Ok, so ever since I found out that my daughter is also bipolar my rapid cycling has been out of control. I don't know how to stop it. Yesterday morning I could barely pull myself out of bed. But by the middle of the day I was riding high, on a mini manic episode that would make anybody jealous, only to find myself back in the depths of hell a couple of hours later.
The only thing that I've found to even slow down the rapid cycling is alcohol, so I guess you could say that I'm self medicating with alcohol (at least for the time being). Only problem is I tend to do things that I normally wouldn't do when I'm sober. Usually I'd drag along my BFF and she would keep me out of trouble. But I can't exactly ask her to stay out late during the middle of the week.

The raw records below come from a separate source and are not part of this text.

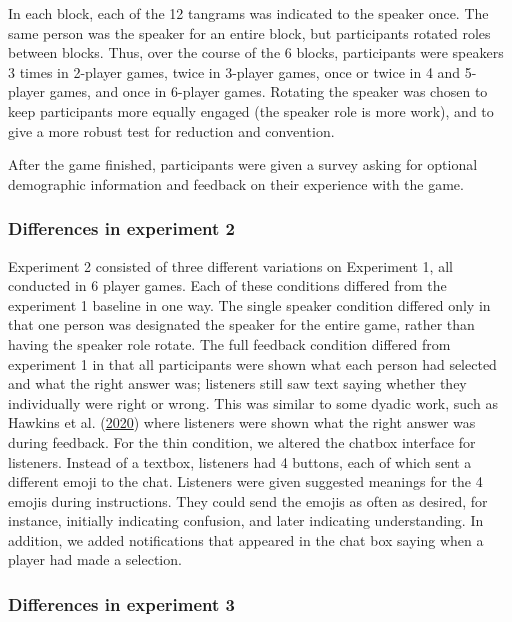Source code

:\documentclass[
  english,
  a4paper,
]{article}
\begin{document}
In each block, each of the 12 tangrams was indicated to the speaker once. The same person was the speaker for an entire block, but participants rotated roles between blocks. Thus, over the course of the 6 blocks, participants were speakers 3 times in 2-player games, twice in 3-player games, once or twice in 4 and 5-player games, and once in 6-player games. Rotating the speaker was chosen to keep participants more equally engaged (the speaker role is more work), and to give a more robust test for reduction and convention.

After the game finished, participants were given a survey asking for optional demographic information and feedback on their experience with the game.

\hypertarget{differences-in-experiment-2}{%
\subsubsection{Differences in experiment 2}\label{differences-in-experiment-2}}

Experiment 2 consisted of three different variations on Experiment 1, all conducted in 6 player games. Each of these conditions differed from the experiment 1 baseline in one way. The single speaker condition differed only in that one person was designated the speaker for the entire game, rather than having the speaker role rotate. The full feedback condition differed from experiment 1 in that all participants were shown what each person had selected and what the right answer was; listeners still saw text saying whether they individually were right or wrong. This was similar to some dyadic work, such as Hawkins et al. (\protect\hyperlink{ref-hawkinsCharacterizingDynamicsLearning2020}{2020}) where listeners were shown what the right answer was during feedback. For the thin condition, we altered the chatbox interface for listeners. Instead of a textbox, listeners had 4 buttons, each of which sent a different emoji to the chat. Listeners were given suggested meanings for the 4 emojis during instructions. They could send the emojis as often as desired, for instance, initially indicating confusion, and later indicating understanding. In addition, we added notifications that appeared in the chat box saying when a player had made a selection.

\hypertarget{differences-in-experiment-3}{%
\subsubsection{Differences in experiment 3}\label{differences-in-experiment-3}}
\end{document}
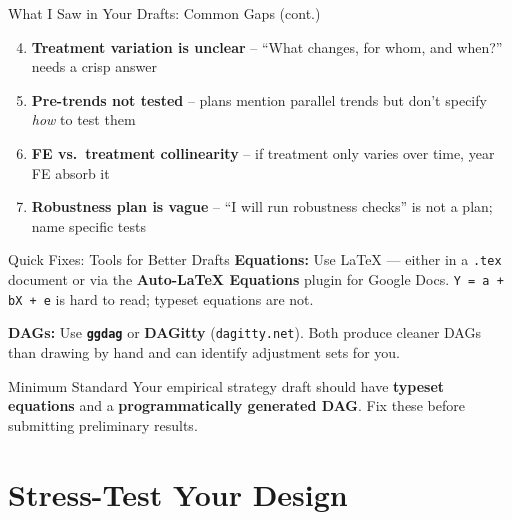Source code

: \begin{frame}{What I Saw in Your Drafts: Common Gaps (cont.)}
  \begin{enumerate}
    \setcounter{enumi}{3}
    \item \textbf{Treatment variation is unclear} -- ``What changes, for whom, and when?'' needs a crisp answer
    \item \textbf{Pre-trends not tested} -- plans mention parallel trends but don't specify \textit{how} to test them
    \item \textbf{FE vs.\ treatment collinearity} -- if treatment only varies over time, year FE absorb it
    \item \textbf{Robustness plan is vague} -- ``I will run robustness checks'' is not a plan; name specific tests
  \end{enumerate}

\end{frame}

\begin{frame}{Quick Fixes: Tools for Better Drafts}
  \textbf{Equations:} Use \LaTeX{} --- either in a \texttt{.tex} document or via the \textbf{Auto-\LaTeX{} Equations} plugin for Google Docs. \texttt{Y = a + bX + e} is hard to read; typeset equations are not.

  \vspace{8pt}

  \textbf{DAGs:} Use \textbf{\texttt{ggdag}} or \textbf{DAGitty} (\texttt{dagitty.net}). Both produce cleaner DAGs than drawing by hand and can identify adjustment sets for you.

  \vspace{8pt}

  \begin{block}{Minimum Standard}
    Your empirical strategy draft should have \textbf{typeset equations} and a \textbf{programmatically generated DAG}. Fix these before submitting preliminary results.
  \end{block}
\end{frame}


\section{Stress-Test Your Design}

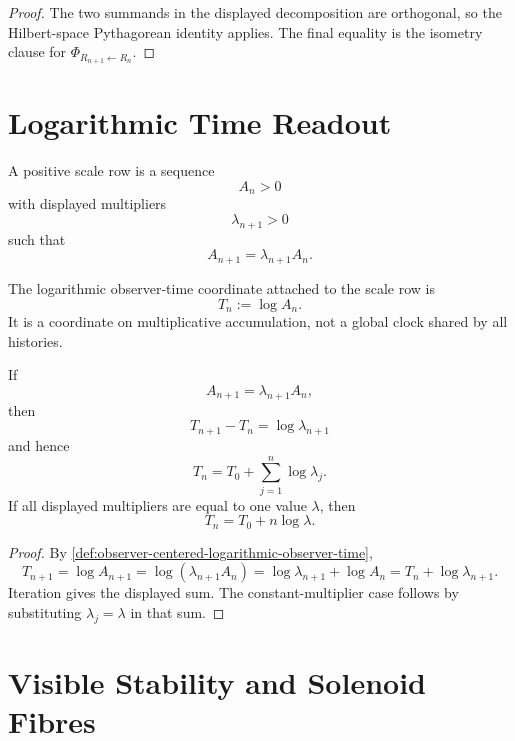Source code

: \begin{proof}
The two summands in the displayed decomposition are orthogonal, so the
Hilbert-space Pythagorean identity applies. The final equality is the
isometry clause for $\Phi_{R_{n+1}\leftarrow R_n}$.
\end{proof}

\section{Logarithmic Time Readout}
\label{sec:observer-centered-logarithmic-time-readout}

\begin{definition}
\label{def:observer-centered-multiplicative-accumulation-scale}
A positive scale row is a sequence
$$
A_n>0
$$
with displayed multipliers
$$
\lambda_{n+1}>0
$$
such that
$$
A_{n+1}=\lambda_{n+1}A_n.
$$
\end{definition}

\begin{definition}
\label{def:observer-centered-logarithmic-observer-time}
The logarithmic observer-time coordinate attached to the scale row is
$$
T_n:=\log A_n.
$$
It is a coordinate on multiplicative accumulation, not a global clock
shared by all histories.
\end{definition}

\begin{theorem}
\label{thm:observer-centered-log-linearization}
If
$$
A_{n+1}=\lambda_{n+1}A_n,
$$
then
$$
T_{n+1}-T_n=\log\lambda_{n+1}
$$
and hence
$$
T_n=T_0+\sum_{j=1}^{n}\log\lambda_j.
$$
If all displayed multipliers are equal to one value $\lambda$, then
$$
T_n=T_0+n\log\lambda.
$$
\end{theorem}

\begin{proof}
By \autoref{def:observer-centered-logarithmic-observer-time},
$$
T_{n+1}
=
\log A_{n+1}
=
\log(\lambda_{n+1}A_n)
=
\log\lambda_{n+1}+\log A_n
=
T_n+\log\lambda_{n+1}.
$$
Iteration gives the displayed sum. The constant-multiplier case follows
by substituting $\lambda_j=\lambda$ in that sum.
\end{proof}

\section{Visible Stability and Solenoid Fibres}
\label{sec:observer-centered-visible-stability-solenoid-fibres}

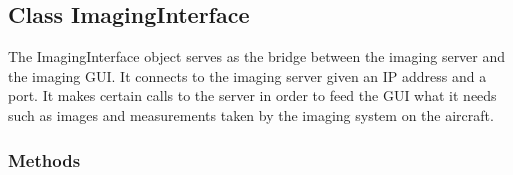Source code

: 

\subsection{Class ImagingInterface}

    \label{client_rest:ImagingInterface}
The ImagingInterface object serves as the bridge between the imaging server
and the imaging GUI. It connects to the imaging server given an IP address 
and a port. It makes certain calls to the server in order to feed the GUI 
what it needs such as images and measurements taken by the imaging system 
on the aircraft.



  \subsubsection{Methods}

    \label{client_rest:ImagingInterface:__init__}

    \vspace{0.5ex}

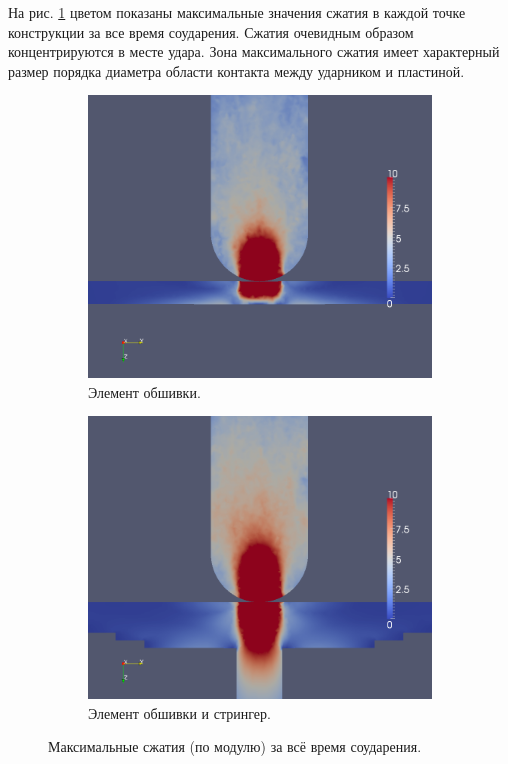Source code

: \clearpage
\newpage

На рис. \ref{pic:pkm_experiment_compression} цветом показаны максимальные значения сжатия в каждой точке конструкции за все время соударения. Сжатия очевидным образом концентрируются в месте удара. Зона максимального сжатия имеет характерный размер порядка диаметра области контакта между ударником и пластиной.

\begin{figure}[htp]
\begin{subfigure}[b]{0.5\textwidth}
\centering
\includegraphics[width=\textwidth]{png/pkm-experiment/wing-only/compression.png}
\caption{Элемент обшивки.}
\end{subfigure}
\begin{subfigure}[b]{0.5\textwidth}
\centering
\includegraphics[width=\textwidth]{png/pkm-experiment/wing-stringer/compression.png}
\caption{Элемент обшивки и стрингер.}
\end{subfigure}
\caption{Максимальные сжатия (по модулю) за всё время соударения.}
\label{pic:pkm_experiment_compression}
\end{figure}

I don't remember much about my bar hoping last night. I know that I called or messaged a LOT of people and who knows what I said. I didn't drive home, thank god I knew enough not to do that, but I must have had a tough time telling the Uber driver where I lived because I woke up this morning sprawled out on someone else's lawn, miles from my house. Thank god it was an unusually warm night out. But let me tell you, having to call my wife to come pick me up and trying to explain that one to her was no picnic.
So yeah, that's pretty much how things are going right now. If only I knew some other way to stop the rapid cycling.
GOD IT FUCKING SUCKS HAVING TO DEAL WITH ALL THIS BULLSHIT DAY IN AND OUT.